IDG Report: Getting Smart about Data Growth with Intelligent Data Management
Komprise identifies hot and cold data across multivendor storage
A Smarter Approach to Managing Unstructured Data at Scale
With the amount of unstructured data more than doubling every two years, it’s clear that organizations need to come up with new strategies to handle their data more effectively. The primary challenge is that businesses manage all of their data in the same way, regardless of importance. This results in businesses expanding their Tier 1 storage footprint, increasing their backup windows, and incurring rising infrastructure costs. How can organizations get in front of these issues without disrupting users?

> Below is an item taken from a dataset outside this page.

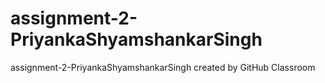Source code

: # assignment-2-PriyankaShyamshankarSingh
assignment-2-PriyankaShyamshankarSingh created by GitHub Classroom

The scope of the problem is hard to overstate. In a recent report, IDC predicts the collective sum of the world’s data will grow from about 29 zettabytes (ZB) in 2018 to 163 ZB by 2025, a growth rate of 66% per year. To put that in context, consider that a ZB is approximately equal to 1,000 exabytes, a billion terabytes, or a trillion gigabytes. Now multiply that trillion GB by 163. IDC also found that of the 13ZB of installed storage expected to be in place in 2025, only 7.5ZB will actually store data.
As a result, businesses will over-provision storage by nearly 50% because they lack data visibility into how data is growing and being used. As IDC notes, the amount of storage capacity will grow by 300% in the next seven years, but IT budgets are staying flat. With these flat budgets and amassing data growth, businesses can no longer treat all data the same. They need to identify hot and cold data and store them on different classes of storage. New ways to effectively manage all this data are imperative.
Why legacy solutions fall short
The existing approach to dealing with data growth has been to simply add more capacity as needed. Enterprises have continually added hardware and software over the years to accommodate their data growth needs, most likely from different vendors.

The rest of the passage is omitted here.